==== Data extracts

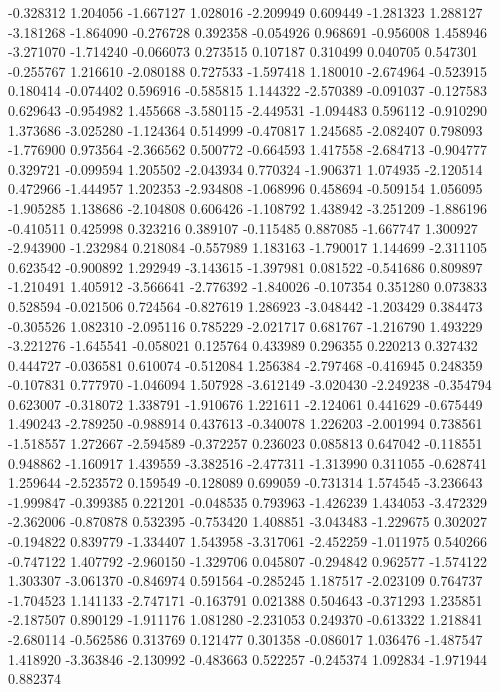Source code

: -0.328312
1.204056
-1.667127
1.028016
-2.209949
0.609449
-1.281323
1.288127
-3.181268
-1.864090
-0.276728
0.392358
-0.054926
0.968691
-0.956008
1.458946
-3.271070
-1.714240
-0.066073
0.273515
0.107187
0.310499
0.040705
0.547301
-0.255767
1.216610
-2.080188
0.727533
-1.597418
1.180010
-2.674964
-0.523915
0.180414
-0.074402
0.596916
-0.585815
1.144322
-2.570389
-0.091037
-0.127583
0.629643
-0.954982
1.455668
-3.580115
-2.449531
-1.094483
0.596112
-0.910290
1.373686
-3.025280
-1.124364
0.514999
-0.470817
1.245685
-2.082407
0.798093
-1.776900
0.973564
-2.366562
0.500772
-0.664593
1.417558
-2.684713
-0.904777
0.329721
-0.099594
1.205502
-2.043934
0.770324
-1.906371
1.074935
-2.120514
0.472966
-1.444957
1.202353
-2.934808
-1.068996
0.458694
-0.509154
1.056095
-1.905285
1.138686
-2.104808
0.606426
-1.108792
1.438942
-3.251209
-1.886196
-0.410511
0.425998
0.323216
0.389107
-0.115485
0.887085
-1.667747
1.300927
-2.943900
-1.232984
0.218084
-0.557989
1.183163
-1.790017
1.144699
-2.311105
0.623542
-0.900892
1.292949
-3.143615
-1.397981
0.081522
-0.541686
0.809897
-1.210491
1.405912
-3.566641
-2.776392
-1.840026
-0.107354
0.351280
0.073833
0.528594
-0.021506
0.724564
-0.827619
1.286923
-3.048442
-1.203429
0.384473
-0.305526
1.082310
-2.095116
0.785229
-2.021717
0.681767
-1.216790
1.493229
-3.221276
-1.645541
-0.058021
0.125764
0.433989
0.296355
0.220213
0.327432
0.444727
-0.036581
0.610074
-0.512084
1.256384
-2.797468
-0.416945
0.248359
-0.107831
0.777970
-1.046094
1.507928
-3.612149
-3.020430
-2.249238
-0.354794
0.623007
-0.318072
1.338791
-1.910676
1.221611
-2.124061
0.441629
-0.675449
1.490243
-2.789250
-0.988914
0.437613
-0.340078
1.226203
-2.001994
0.738561
-1.518557
1.272667
-2.594589
-0.372257
0.236023
0.085813
0.647042
-0.118551
0.948862
-1.160917
1.439559
-3.382516
-2.477311
-1.313990
0.311055
-0.628741
1.259644
-2.523572
0.159549
-0.128089
0.699059
-0.731314
1.574545
-3.236643
-1.999847
-0.399385
0.221201
-0.048535
0.793963
-1.426239
1.434053
-3.472329
-2.362006
-0.870878
0.532395
-0.753420
1.408851
-3.043483
-1.229675
0.302027
-0.194822
0.839779
-1.334407
1.543958
-3.317061
-2.452259
-1.011975
0.540266
-0.747122
1.407792
-2.960150
-1.329706
0.045807
-0.294842
0.962577
-1.574122
1.303307
-3.061370
-0.846974
0.591564
-0.285245
1.187517
-2.023109
0.764737
-1.704523
1.141133
-2.747171
-0.163791
0.021388
0.504643
-0.371293
1.235851
-2.187507
0.890129
-1.911176
1.081280
-2.231053
0.249370
-0.613322
1.218841
-2.680114
-0.562586
0.313769
0.121477
0.301358
-0.086017
1.036476
-1.487547
1.418920
-3.363846
-2.130992
-0.483663
0.522257
-0.245374
1.092834
-1.971944
0.882374

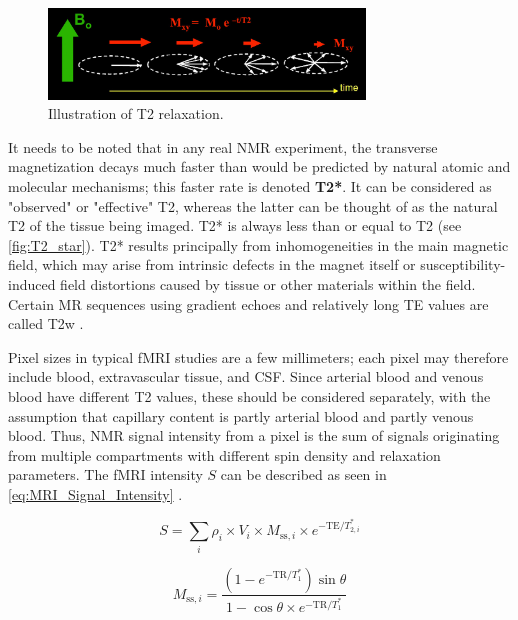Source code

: \begin{figure}[htbp]
    \centering
    \includegraphics[width = 0.75\textwidth]{assets/images/T2_illustration.jpg}
    \caption{Illustration of T2 relaxation.}
    \label{fig:T2}
\end{figure}

It needs to be noted that in any real \gls{NMR} experiment, the transverse magnetization decays much faster than would be predicted by natural atomic and molecular mechanisms; this faster rate is denoted \textbf{T2*}. It can be considered as "observed" or "effective" T2, whereas the latter can be thought of as the natural T2 of the tissue being imaged. T2* is always less than or equal to T2 (see \autoref{fig:T2_star}). T2* results principally from inhomogeneities in the main magnetic field, which may arise from intrinsic defects in the magnet itself or susceptibility-induced field distortions caused by tissue or other materials within the field. Certain \gls{MR} sequences using gradient echoes and relatively long \gls{TE} values are called \gls{T2w} \cite{T2_star}.

Pixel sizes in typical \gls{fMRI} studies are a few millimeters; each pixel may therefore include blood, extravascular tissue, and \gls{CSF}. Since arterial blood and venous blood have different T2 values, these should be considered separately, with the assumption that capillary content is partly arterial blood and partly venous blood. Thus, \gls{NMR} signal intensity from a pixel is the sum of signals originating from multiple compartments with different spin density and relaxation parameters. The \gls{fMRI} intensity $S$ can be described as seen in \autoref{eq:MRI_Signal_Intensity} \cite{Kim2012}.

\begin{equation}
	\label{eq:MRI_Signal_Intensity}
	S = \sum_i \rho_i \times V_i \times M_{\text{ss},i} \times e^{-\text{TE}/T_{2,i}^*}
\end{equation}

\begin{equation}
	\label{eq:ss_magnetization}
	\displaystyle M_{\text{ss},i} = \frac{\left(1 - e^{-\text{TR}/T_1^*}\right) \sin\theta}{1 - \cos\theta \times e^{-\text{TR}/T_1^*}}
\end{equation}

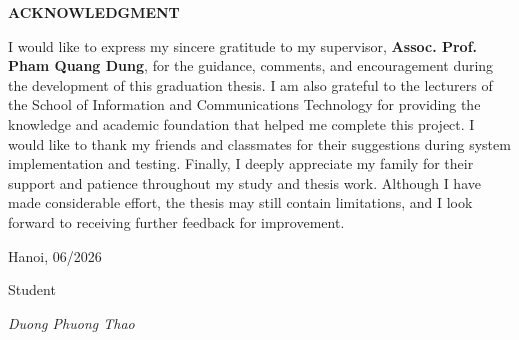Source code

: \begin{center}\textbf{\large ACKNOWLEDGMENT}\end{center}


\noindent
I would like to express my sincere gratitude to my supervisor,
\textbf{Assoc. Prof. Pham Quang Dung}, for the guidance, comments, and encouragement during
the development of this graduation thesis. I am also grateful to the lecturers
of the School of Information and Communications Technology for providing the
knowledge and academic foundation that helped me complete this project. I would
like to thank my friends and classmates for their suggestions during system
implementation and testing. Finally, I deeply appreciate my family for their
support and patience throughout my study and thesis work. Although I have made
considerable effort, the thesis may still contain limitations, and I look
forward to receiving further feedback for improvement.

\vspace{1cm}
\noindent Hanoi, 06/2026

\hfill Student

\hfill \textit{Duong Phuong Thao}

========

(Prompt) Any images must be left out; transcribe the rest of the material exactly.

(Solution to the exercise)
Source code

: -0.328312
1.204056
-1.667127
1.028016
-2.209949
0.609449
-1.281323
1.288127
-3.181268
-1.864090
-0.276728
0.392358
-0.054926
0.968691
-0.956008
1.458946
-3.271070
-1.714240
-0.066073
0.273515
0.107187
0.310499
0.040705
0.547301
-0.255767
1.216610
-2.080188
0.727533
-1.597418
1.180010
-2.674964
-0.523915
0.180414
-0.074402
0.596916
-0.585815
1.144322
-2.570389
-0.091037
-0.127583
0.629643
-0.954982
1.455668
-3.580115
-2.449531
-1.094483
0.596112
-0.910290
1.373686
-3.025280
-1.124364
0.514999
-0.470817
1.245685
-2.082407
0.798093
-1.776900
0.973564
-2.366562
0.500772
-0.664593
1.417558
-2.684713
-0.904777
0.329721
-0.099594
1.205502
-2.043934
0.770324
-1.906371
1.074935
-2.120514
0.472966
-1.444957
1.202353
-2.934808
-1.068996
0.458694
-0.509154
1.056095
-1.905285
1.138686
-2.104808
0.606426
-1.108792
1.438942
-3.251209
-1.886196
-0.410511
0.425998
0.323216
0.389107
-0.115485
0.887085
-1.667747
1.300927
-2.943900
-1.232984
0.218084
-0.557989
1.183163
-1.790017
1.144699
-2.311105
0.623542
-0.900892
1.292949
-3.143615
-1.397981
0.081522
-0.541686
0.809897
-1.210491
1.405912
-3.566641
-2.776392
-1.840026
-0.107354
0.351280
0.073833
0.528594
-0.021506
0.724564
-0.827619
1.286923
-3.048442
-1.203429
0.384473
-0.305526
1.082310
-2.095116
0.785229
-2.021717
0.681767
-1.216790
1.493229
-3.221276
-1.645541
-0.058021
0.125764
0.433989
0.296355
0.220213
0.327432
0.444727
-0.036581
0.610074
-0.512084
1.256384
-2.797468
-0.416945
0.248359
-0.107831
0.777970
-1.046094
1.507928
-3.612149
-3.020430
-2.249238
-0.354794
0.623007
-0.318072
1.338791
-1.910676
1.221611
-2.124061
0.441629
-0.675449
1.490243
-2.789250
-0.988914
0.437613
-0.340078
1.226203
-2.001994
0.738561
-1.518557
1.272667
-2.594589
-0.372257
0.236023
0.085813
0.647042
-0.118551
0.948862
-1.160917
1.439559
-3.382516
-2.477311
-1.313990
0.311055
-0.628741
1.259644
-2.523572
0.159549
-0.128089
0.699059
-0.731314
1.574545
-3.236643
-1.999847
-0.399385
0.221201
-0.048535
0.793963
-1.426239
1.434053
-3.472329
-2.362006
-0.870878
0.532395
-0.753420
1.408851
-3.043483
-1.229675
0.302027
-0.194822
0.839779
-1.334407
1.543958
-3.317061
-2.452259
-1.011975
0.540266
-0.747122
1.407792
-2.960150
-1.329706
0.045807
-0.294842
0.962577
-1.574122
1.303307
-3.061370
-0.846974
0.591564
-0.285245
1.187517
-2.023109
0.764737
-1.704523
1.141133
-2.747171
-0.163791
0.021388
0.504643
-0.371293
1.235851
-2.187507
0.890129
-1.911176
1.081280
-2.231053
0.249370
-0.613322
1.218841
-2.680114
-0.562586
0.313769
0.121477
0.301358
-0.086017
1.036476
-1.487547
1.418920
-3.363846
-2.130992
-0.483663
0.522257
-0.245374
1.092834
-1.971944
0.882374

Source code

: \begin{figure}[htbp]
    \centering
    \includegraphics[width = 0.75\textwidth]{assets/images/T2_illustration.jpg}
    \caption{Illustration of T2 relaxation.}
    \label{fig:T2}
\end{figure}

It needs to be noted that in any real \gls{NMR} experiment, the transverse magnetization decays much faster than would be predicted by natural atomic and molecular mechanisms; this faster rate is denoted \textbf{T2*}. It can be considered as "observed" or "effective" T2, whereas the latter can be thought of as the natural T2 of the tissue being imaged. T2* is always less than or equal to T2 (see \autoref{fig:T2_star}). T2* results principally from inhomogeneities in the main magnetic field, which may arise from intrinsic defects in the magnet itself or susceptibility-induced field distortions caused by tissue or other materials within the field. Certain \gls{MR} sequences using gradient echoes and relatively long \gls{TE} values are called \gls{T2w} \cite{T2_star}.

Pixel sizes in typical \gls{fMRI} studies are a few millimeters; each pixel may therefore include blood, extravascular tissue, and \gls{CSF}. Since arterial blood and venous blood have different T2 values, these should be considered separately, with the assumption that capillary content is partly arterial blood and partly venous blood. Thus, \gls{NMR} signal intensity from a pixel is the sum of signals originating from multiple compartments with different spin density and relaxation parameters. The \gls{fMRI} intensity $S$ can be described as seen in \autoref{eq:MRI_Signal_Intensity} \cite{Kim2012}.

\begin{equation}
	\label{eq:MRI_Signal_Intensity}
	S = \sum_i \rho_i \times V_i \times M_{\text{ss},i} \times e^{-\text{TE}/T_{2,i}^*}
\end{equation}

\begin{equation}
	\label{eq:ss_magnetization}
	\displaystyle M_{\text{ss},i} = \frac{\left(1 - e^{-\text{TR}/T_1^*}\right) \sin\theta}{1 - \cos\theta \times e^{-\text{TR}/T_1^*}}
\end{equation}

Source code

: \begin{center}\textbf{\large ACKNOWLEDGMENT}\end{center}


\noindent
I would like to express my sincere gratitude to my supervisor,
\textbf{Assoc. Prof. Pham Quang Dung}, for the guidance, comments, and encouragement during
the development of this graduation thesis. I am also grateful to the lecturers
of the School of Information and Communications Technology for providing the
knowledge and academic foundation that helped me complete this project. I would
like to thank my friends and classmates for their suggestions during system
implementation and testing. Finally, I deeply appreciate my family for their
support and patience throughout my study and thesis work. Although I have made
considerable effort, the thesis may still contain limitations, and I look
forward to receiving further feedback for improvement.

\vspace{1cm}
\noindent Hanoi, 06/2026

\hfill Student

\hfill \textit{Duong Phuong Thao}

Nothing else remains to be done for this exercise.